Straight up to where I lay they marched and halted directly underneath. I could have reached down and touched Chu-Chu's straw hat. He was in the costume of an artisan—a plumber or painter—and wore a long cotton blouse buttoned round his wrists, and a black straw hat.

Apparently he and the Chief had disagreed about something, for Ivan said sharply, though in a very soft voice:

"Then you will not undertake it? That is final?"

"It is not worth my while," growled Chu-Chu. After all, I am the one to risk my liberty—not you."

"You risk nothing if you carry out my directions to the very foot of the letter," snapped Ivan.

Chu-Chu shrugged. "Perhaps," said he, "but you must remember that I am the only man who could do the job."

"It is very plain," said Ivan, in about as nasty a tone as a man could use, "that you are suffering from the malady of egoism, Monsieur Maxeville—though why, I cannot imagine. One would have thought that your recent misfortunes might have taught you a little modesty. I could name a man who could do this piece of work in a way to make you look like a tyro!"

"And who is that?" growled Chu-Chu. And I wondered at Ivan's daring. I had sized him up as the least bit afraid of his operator; but either he was very angry, or else had more nerve than I had given him credit for.

"That, my friend," Ivan answered, in a catty voice, "is our American friend, Monsieur Clamart, alias the 'Tidewater Clam,' alias 'The Swell,' alias 'Sir Frank.' Did you ever hear of him, you Basque apprentice?" There was a snarl of rage in his voice, and I began to think that Ivan was a more dangerous man than I had thought. "He stood you in a corner of my study while he took away from you the Baron Rosenthal's gems; he ditched you on the road to Calais and would have made you pay your dominoes then and there if your sponsor the devil had not taken care of you; he cut you up the other day and spoiled a job worth a good sixty thousand francs—and, for all you know, he might land on your fat neck this moment. And yet you have the toupet to tell me that you are the only man in Europe who can do this job which I have more than three-quarters done already!"

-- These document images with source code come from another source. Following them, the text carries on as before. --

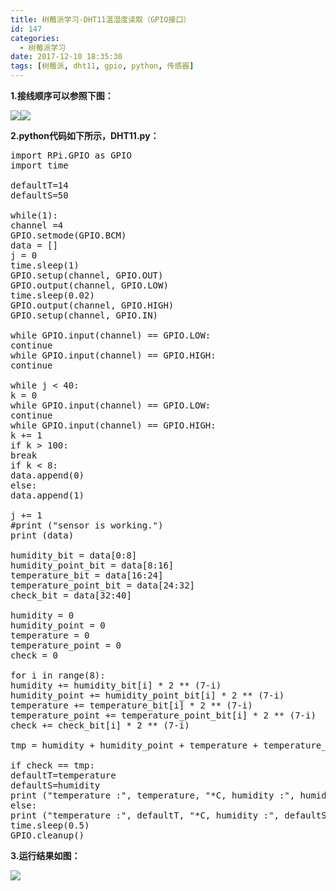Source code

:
 ```yaml
---
title: 树莓派学习-DHT11温湿度读取（GPIO接口）
id: 147
categories:
  - 树莓派学习
date: 2017-12-10 18:35:30
tags: [树莓派, dht11, gpio, python, 传感器]
---
```


**1.接线顺序可以参照下图：**

![](http://www.xiajunyi.com/wp-content/uploads/2017/12/20161108083724411-300x179.png)![](http://www.xiajunyi.com/wp-content/uploads/2017/12/IMG_20171208_001005-225x300.jpg)

**2.python代码如下所示，DHT11.py：**
<pre class="lang:default decode:true ">import RPi.GPIO as GPIO 
import time 

defaultT=14
defaultS=50

while(1):
channel =4 
GPIO.setmode(GPIO.BCM)
data = [] 
j = 0
time.sleep(1) 
GPIO.setup(channel, GPIO.OUT) 
GPIO.output(channel, GPIO.LOW) 
time.sleep(0.02) 
GPIO.output(channel, GPIO.HIGH) 
GPIO.setup(channel, GPIO.IN)

while GPIO.input(channel) == GPIO.LOW: 
continue 
while GPIO.input(channel) == GPIO.HIGH: 
continue

while j &lt; 40: 
k = 0 
while GPIO.input(channel) == GPIO.LOW: 
continue 
while GPIO.input(channel) == GPIO.HIGH: 
k += 1 
if k &gt; 100: 
break 
if k &lt; 8: 
data.append(0) 
else: 
data.append(1)

j += 1
#print ("sensor is working.") 
print (data)

humidity_bit = data[0:8] 
humidity_point_bit = data[8:16] 
temperature_bit = data[16:24] 
temperature_point_bit = data[24:32] 
check_bit = data[32:40]

humidity = 0 
humidity_point = 0 
temperature = 0 
temperature_point = 0 
check = 0

for i in range(8): 
humidity += humidity_bit[i] * 2 ** (7-i) 
humidity_point += humidity_point_bit[i] * 2 ** (7-i) 
temperature += temperature_bit[i] * 2 ** (7-i) 
temperature_point += temperature_point_bit[i] * 2 ** (7-i) 
check += check_bit[i] * 2 ** (7-i)

tmp = humidity + humidity_point + temperature + temperature_point

if check == tmp:
defaultT=temperature
defaultS=humidity
print ("temperature :", temperature, "*C, humidity :", humidity, "%") 
else: 
print ("temperature :", defaultT, "*C, humidity :", defaultS, "%") 
time.sleep(0.5)
GPIO.cleanup()
</pre>

**3.运行结果如图：**

![](http://www.xiajunyi.com/wp-content/uploads/2017/12/捕获-1-300x166.png)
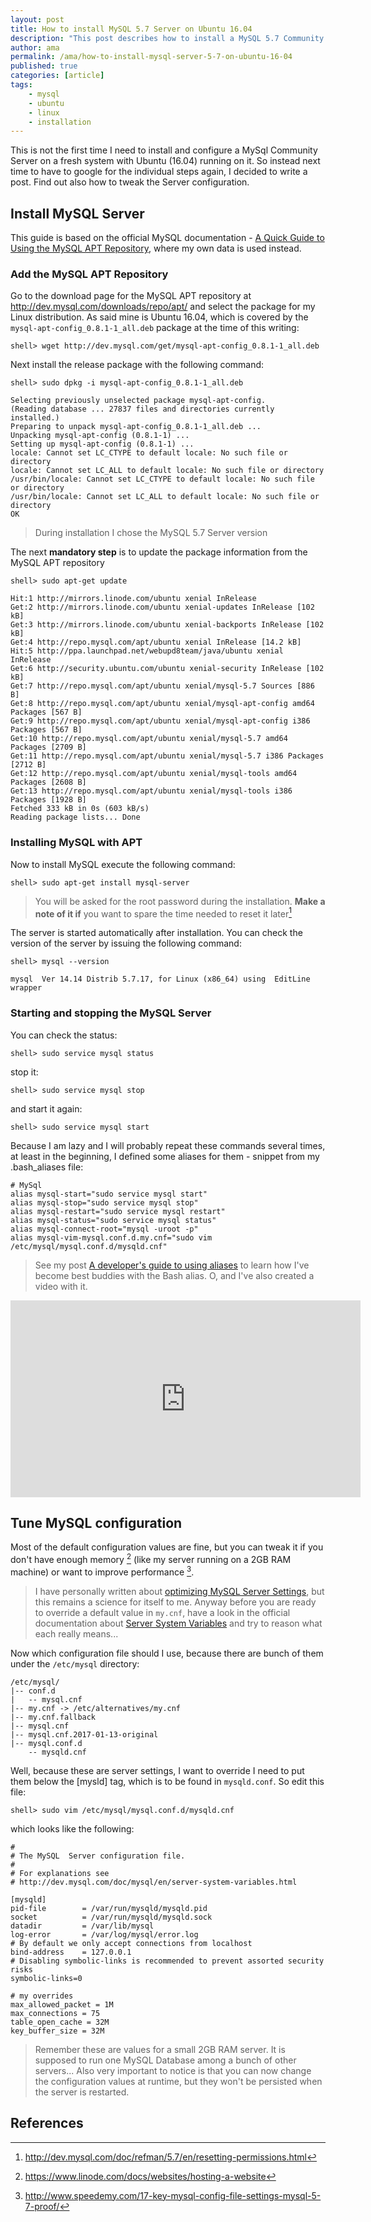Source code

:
 ```yaml
---
layout: post
title: How to install MySQL 5.7 Server on Ubuntu 16.04
description: "This post describes how to install a MySQL 5.7 Community Edition on a fresh Ubuntu 16.04 system. At the end are some suggestions and links on how to tweak the configuration of the server"
author: ama
permalink: /ama/how-to-install-mysql-server-5-7-on-ubuntu-16-04
published: true
categories: [article]
tags:
    - mysql
    - ubuntu
    - linux
    - installation
---
```


This is not the first time I need to install and configure a MySql Community Server on a fresh system with Ubuntu (16.04) running on it. So instead next time to have to
google for the individual steps again, I decided to write a post. Find out also how to tweak the Server configuration.

<!--more-->

## Install MySQL Server
This guide is based on the official MySQL documentation - [A Quick Guide to Using the MySQL APT Repository](https://dev.mysql.com/doc/mysql-apt-repo-quick-guide/en/), where my own data is used instead.

### Add the MySQL APT Repository
Go to the download page for the MySQL APT repository at http://dev.mysql.com/downloads/repo/apt/ and select the package for my Linux distribution. As said mine is
Ubuntu 16.04, which is covered by the `mysql-apt-config_0.8.1-1_all.deb` package at the time of this writing:

```shell
shell> wget http://dev.mysql.com/get/mysql-apt-config_0.8.1-1_all.deb
```

Next install the release package with the following command:

```shell
shell> sudo dpkg -i mysql-apt-config_0.8.1-1_all.deb

Selecting previously unselected package mysql-apt-config.
(Reading database ... 27837 files and directories currently installed.)
Preparing to unpack mysql-apt-config_0.8.1-1_all.deb ...
Unpacking mysql-apt-config (0.8.1-1) ...
Setting up mysql-apt-config (0.8.1-1) ...
locale: Cannot set LC_CTYPE to default locale: No such file or directory
locale: Cannot set LC_ALL to default locale: No such file or directory
/usr/bin/locale: Cannot set LC_CTYPE to default locale: No such file or directory
/usr/bin/locale: Cannot set LC_ALL to default locale: No such file or directory
OK
```

> During installation I chose the MySQL 5.7 Server version

The next **mandatory step** is to update the package information from the MySQL APT repository

```shell
shell> sudo apt-get update

Hit:1 http://mirrors.linode.com/ubuntu xenial InRelease
Get:2 http://mirrors.linode.com/ubuntu xenial-updates InRelease [102 kB]
Get:3 http://mirrors.linode.com/ubuntu xenial-backports InRelease [102 kB]
Get:4 http://repo.mysql.com/apt/ubuntu xenial InRelease [14.2 kB]
Hit:5 http://ppa.launchpad.net/webupd8team/java/ubuntu xenial InRelease
Get:6 http://security.ubuntu.com/ubuntu xenial-security InRelease [102 kB]
Get:7 http://repo.mysql.com/apt/ubuntu xenial/mysql-5.7 Sources [886 B]
Get:8 http://repo.mysql.com/apt/ubuntu xenial/mysql-apt-config amd64 Packages [567 B]
Get:9 http://repo.mysql.com/apt/ubuntu xenial/mysql-apt-config i386 Packages [567 B]
Get:10 http://repo.mysql.com/apt/ubuntu xenial/mysql-5.7 amd64 Packages [2709 B]
Get:11 http://repo.mysql.com/apt/ubuntu xenial/mysql-5.7 i386 Packages [2712 B]
Get:12 http://repo.mysql.com/apt/ubuntu xenial/mysql-tools amd64 Packages [2608 B]
Get:13 http://repo.mysql.com/apt/ubuntu xenial/mysql-tools i386 Packages [1928 B]
Fetched 333 kB in 0s (603 kB/s)
Reading package lists... Done
```

### Installing MySQL with APT
Now to install MySQL execute the following command:
```shell
shell> sudo apt-get install mysql-server
```

> You will be asked for the root password during the installation. **Make a note of it if** you want to spare the time needed to reset it later[^1]

[^1]: <http://dev.mysql.com/doc/refman/5.7/en/resetting-permissions.html>

The server is started automatically after installation. You can check the version of the server by issuing the following command:

```shell
shell> mysql --version

mysql  Ver 14.14 Distrib 5.7.17, for Linux (x86_64) using  EditLine wrapper
```

### Starting and stopping the MySQL Server

You can check the status:

```shell
shell> sudo service mysql status
```

stop it:

```shell
shell> sudo service mysql stop
```

and start it again:

```shell
shell> sudo service mysql start
```

Because I am lazy and I will probably repeat these commands several times, at least in the beginning, I defined some aliases for them - snippet from my .bash_aliases file:

```shell
# MySql
alias mysql-start="sudo service mysql start"
alias mysql-stop="sudo service mysql stop"
alias mysql-restart="sudo service mysql restart"
alias mysql-status="sudo service mysql status"
alias mysql-connect-root="mysql -uroot -p"
alias mysql-vim-mysql.conf.d.my.cnf="sudo vim /etc/mysql/mysql.conf.d/mysqld.cnf"
```

> See my post [A developer's guide to using aliases](http://www.codepedia.org/ama/a-developers-guide-to-using-aliases/) to learn how I've become best buddies with the Bash alias. O, and I've
also created a video with it.

<iframe width="560" height="315" src="https://www.youtube.com/embed/Emlc7mkZDQ4" frameborder="0" allowfullscreen></iframe>


## Tune MySQL configuration

Most of the default configuration values are fine, but you can tweak it if you don't have enough memory [^2] (like my server running on a 2GB RAM machine) or want to improve
performance [^3].

[^2]: <https://www.linode.com/docs/websites/hosting-a-website>
[^3]: <http://www.speedemy.com/17-key-mysql-config-file-settings-mysql-5-7-proof/>

> I have personally written about [optimizing MySQL Server Settings](http://www.codepedia.org/ama/optimizing-mysql-server-settings/), but this remains a science for itself to me. Anyway before you are ready to override
 a default value in `my.cnf`, have a look in the official documentation about [Server System Variables](https://dev.mysql.com/doc/refman/5.5/en/server-system-variables.html) and try to reason what each
 really means...

Now which configuration file should I use, because there are bunch of them under the `/etc/mysql` directory:

```shell
/etc/mysql/
|-- conf.d
|   -- mysql.cnf
|-- my.cnf -> /etc/alternatives/my.cnf
|-- my.cnf.fallback
|-- mysql.cnf
|-- mysql.cnf.2017-01-13-original
|-- mysql.conf.d
    -- mysqld.cnf
```

Well, because these are server settings, I want to override I need to put them below the [mysld] tag, which is to be found in `mysqld.conf`. So edit this file:

```shell
shell> sudo vim /etc/mysql/mysql.conf.d/mysqld.cnf
```

which looks like the following:

```shell
#
# The MySQL  Server configuration file.
#
# For explanations see
# http://dev.mysql.com/doc/mysql/en/server-system-variables.html

[mysqld]
pid-file        = /var/run/mysqld/mysqld.pid
socket          = /var/run/mysqld/mysqld.sock
datadir         = /var/lib/mysql
log-error       = /var/log/mysql/error.log
# By default we only accept connections from localhost
bind-address    = 127.0.0.1
# Disabling symbolic-links is recommended to prevent assorted security risks
symbolic-links=0

# my overrides
max_allowed_packet = 1M
max_connections = 75
table_open_cache = 32M
key_buffer_size = 32M
```

> Remember these are values for a small 2GB RAM server. It is supposed to run one MySQL Database among a bunch of other servers... Also very important to notice is that you can now change the configuration values at runtime, but they won't be persisted when the server is restarted.


## References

Chu-Chu seemed actually a little cowed. As for me, I could feel myself beginning to puff up until I was afraid the bushy ivy might fail to hide me. You can say what you like, a sincere worker is bound to take a certain pride in the thing he's been trained to—honest or dishonest. I'd chucked "graft" and asked nothing better than to live and work on the level; but somehow those words of Ivan's cheered me up inside and gave me a sort of homesick feeling. It was plain enough that he had a deal on, and Chu-Chu was standing out for the first squeeze of the press.

From the tone of Ivan's voice I could almost have hoped that he was trying to pick a quarrel, and that, with a little luck, my work might be done for me, as I doubted that Ivan would have dared to take that tone unless he had his mines of defence all laid. No doubt his hand cuddled a pistol as he spoke, and perhaps Chu-Chu may have known it. At any rate, he probably thought that one feud on his hands at a time was enough; nor do I believe that he wanted to quarrel with the Chief, for he said, in a surly sort of way:

"You need to remember that you were making a stork-leg at the same time, my dear Count; also that both of the times this cursed American attacked me I was at work on one of your jobs and giving my whole attention to that. If I've got to attend to our joint business it seems to me that you might at least give orders that this rôdeur be put out of business. If you will do that I will agree to take up this job on your own terms."

Ivan shook his head. "No," says he, "that is strictly your own affair. I don't want anything to do with it."

Chu-Chu hesitated a minute, then he said: "Chief, I will tell you what I'll do. If you will rid me of the American I will consider that as my share of the transaction and do the job gratuitously. I can't do my work when I don't know what minute I may get a knife under the shoulder-blade."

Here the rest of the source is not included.